Extracted records:
= = = =
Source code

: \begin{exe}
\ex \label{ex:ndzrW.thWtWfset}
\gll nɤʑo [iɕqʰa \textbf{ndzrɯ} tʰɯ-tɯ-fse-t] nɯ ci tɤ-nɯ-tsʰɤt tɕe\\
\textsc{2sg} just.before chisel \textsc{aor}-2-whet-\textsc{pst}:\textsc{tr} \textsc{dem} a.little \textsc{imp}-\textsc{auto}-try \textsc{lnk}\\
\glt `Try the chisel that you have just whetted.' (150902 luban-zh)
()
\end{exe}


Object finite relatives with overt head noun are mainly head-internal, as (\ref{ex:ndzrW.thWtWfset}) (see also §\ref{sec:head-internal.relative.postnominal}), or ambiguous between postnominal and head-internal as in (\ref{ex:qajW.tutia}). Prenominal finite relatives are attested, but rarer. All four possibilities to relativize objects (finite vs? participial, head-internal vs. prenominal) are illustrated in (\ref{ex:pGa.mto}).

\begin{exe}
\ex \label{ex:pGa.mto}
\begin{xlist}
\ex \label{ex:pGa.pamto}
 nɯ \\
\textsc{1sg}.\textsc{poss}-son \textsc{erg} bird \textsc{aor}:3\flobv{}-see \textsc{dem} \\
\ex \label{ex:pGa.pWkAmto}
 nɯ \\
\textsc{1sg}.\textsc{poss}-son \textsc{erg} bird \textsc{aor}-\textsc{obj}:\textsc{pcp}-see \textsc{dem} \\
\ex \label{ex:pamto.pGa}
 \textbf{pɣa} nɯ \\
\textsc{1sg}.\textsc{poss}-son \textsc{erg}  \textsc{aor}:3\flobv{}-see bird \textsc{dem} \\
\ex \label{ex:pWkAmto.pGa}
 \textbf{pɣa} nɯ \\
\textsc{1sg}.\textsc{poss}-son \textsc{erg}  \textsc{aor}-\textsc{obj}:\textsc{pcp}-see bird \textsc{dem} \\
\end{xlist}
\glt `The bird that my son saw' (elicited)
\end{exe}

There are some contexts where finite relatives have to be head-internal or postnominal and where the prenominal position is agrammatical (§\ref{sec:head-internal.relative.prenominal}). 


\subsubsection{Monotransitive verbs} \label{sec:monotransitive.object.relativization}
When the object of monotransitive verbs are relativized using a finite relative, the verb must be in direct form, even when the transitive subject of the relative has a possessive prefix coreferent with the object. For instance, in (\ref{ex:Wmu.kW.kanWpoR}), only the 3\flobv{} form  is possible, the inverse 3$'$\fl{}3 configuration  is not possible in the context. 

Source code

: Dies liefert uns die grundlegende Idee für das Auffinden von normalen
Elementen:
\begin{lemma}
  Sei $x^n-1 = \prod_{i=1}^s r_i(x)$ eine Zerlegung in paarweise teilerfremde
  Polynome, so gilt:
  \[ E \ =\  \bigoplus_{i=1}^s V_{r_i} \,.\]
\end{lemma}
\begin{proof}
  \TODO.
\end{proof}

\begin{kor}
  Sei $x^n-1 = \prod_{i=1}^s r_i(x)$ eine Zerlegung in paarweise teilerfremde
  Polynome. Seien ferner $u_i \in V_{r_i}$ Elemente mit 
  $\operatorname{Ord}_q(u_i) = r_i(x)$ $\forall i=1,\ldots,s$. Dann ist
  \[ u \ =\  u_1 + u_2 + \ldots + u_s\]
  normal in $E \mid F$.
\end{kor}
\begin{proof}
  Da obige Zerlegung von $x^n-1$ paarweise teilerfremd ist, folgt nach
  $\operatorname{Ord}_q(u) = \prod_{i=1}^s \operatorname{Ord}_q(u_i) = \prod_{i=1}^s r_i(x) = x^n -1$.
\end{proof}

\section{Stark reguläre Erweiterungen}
= = = =
- _THE PROBLEM_: Write out the data above once more, exactly as it stands.

- _SOLUTION TO THE PROBLEM_:
Source code

: \begin{exe}
\ex \label{ex:ndzrW.thWtWfset}
\gll nɤʑo [iɕqʰa \textbf{ndzrɯ} tʰɯ-tɯ-fse-t] nɯ ci tɤ-nɯ-tsʰɤt tɕe\\
\textsc{2sg} just.before chisel \textsc{aor}-2-whet-\textsc{pst}:\textsc{tr} \textsc{dem} a.little \textsc{imp}-\textsc{auto}-try \textsc{lnk}\\
\glt `Try the chisel that you have just whetted.' (150902 luban-zh)
()
\end{exe}


Object finite relatives with overt head noun are mainly head-internal, as (\ref{ex:ndzrW.thWtWfset}) (see also §\ref{sec:head-internal.relative.postnominal}), or ambiguous between postnominal and head-internal as in (\ref{ex:qajW.tutia}). Prenominal finite relatives are attested, but rarer. All four possibilities to relativize objects (finite vs? participial, head-internal vs. prenominal) are illustrated in (\ref{ex:pGa.mto}).

\begin{exe}
\ex \label{ex:pGa.mto}
\begin{xlist}
\ex \label{ex:pGa.pamto}
 nɯ \\
\textsc{1sg}.\textsc{poss}-son \textsc{erg} bird \textsc{aor}:3\flobv{}-see \textsc{dem} \\
\ex \label{ex:pGa.pWkAmto}
 nɯ \\
\textsc{1sg}.\textsc{poss}-son \textsc{erg} bird \textsc{aor}-\textsc{obj}:\textsc{pcp}-see \textsc{dem} \\
\ex \label{ex:pamto.pGa}
 \textbf{pɣa} nɯ \\
\textsc{1sg}.\textsc{poss}-son \textsc{erg}  \textsc{aor}:3\flobv{}-see bird \textsc{dem} \\
\ex \label{ex:pWkAmto.pGa}
 \textbf{pɣa} nɯ \\
\textsc{1sg}.\textsc{poss}-son \textsc{erg}  \textsc{aor}-\textsc{obj}:\textsc{pcp}-see bird \textsc{dem} \\
\end{xlist}
\glt `The bird that my son saw' (elicited)
\end{exe}

There are some contexts where finite relatives have to be head-internal or postnominal and where the prenominal position is agrammatical (§\ref{sec:head-internal.relative.prenominal}). 


\subsubsection{Monotransitive verbs} \label{sec:monotransitive.object.relativization}
When the object of monotransitive verbs are relativized using a finite relative, the verb must be in direct form, even when the transitive subject of the relative has a possessive prefix coreferent with the object. For instance, in (\ref{ex:Wmu.kW.kanWpoR}), only the 3\flobv{} form  is possible, the inverse 3$'$\fl{}3 configuration  is not possible in the context. 

Source code

: Dies liefert uns die grundlegende Idee für das Auffinden von normalen
Elementen:
\begin{lemma}
  Sei $x^n-1 = \prod_{i=1}^s r_i(x)$ eine Zerlegung in paarweise teilerfremde
  Polynome, so gilt:
  \[ E \ =\  \bigoplus_{i=1}^s V_{r_i} \,.\]
\end{lemma}
\begin{proof}
  \TODO.
\end{proof}

\begin{kor}
  Sei $x^n-1 = \prod_{i=1}^s r_i(x)$ eine Zerlegung in paarweise teilerfremde
  Polynome. Seien ferner $u_i \in V_{r_i}$ Elemente mit 
  $\operatorname{Ord}_q(u_i) = r_i(x)$ $\forall i=1,\ldots,s$. Dann ist
  \[ u \ =\  u_1 + u_2 + \ldots + u_s\]
  normal in $E \mid F$.
\end{kor}
\begin{proof}
  Da obige Zerlegung von $x^n-1$ paarweise teilerfremd ist, folgt nach
  $\operatorname{Ord}_q(u) = \prod_{i=1}^s \operatorname{Ord}_q(u_i) = \prod_{i=1}^s r_i(x) = x^n -1$.
\end{proof}

\section{Stark reguläre Erweiterungen}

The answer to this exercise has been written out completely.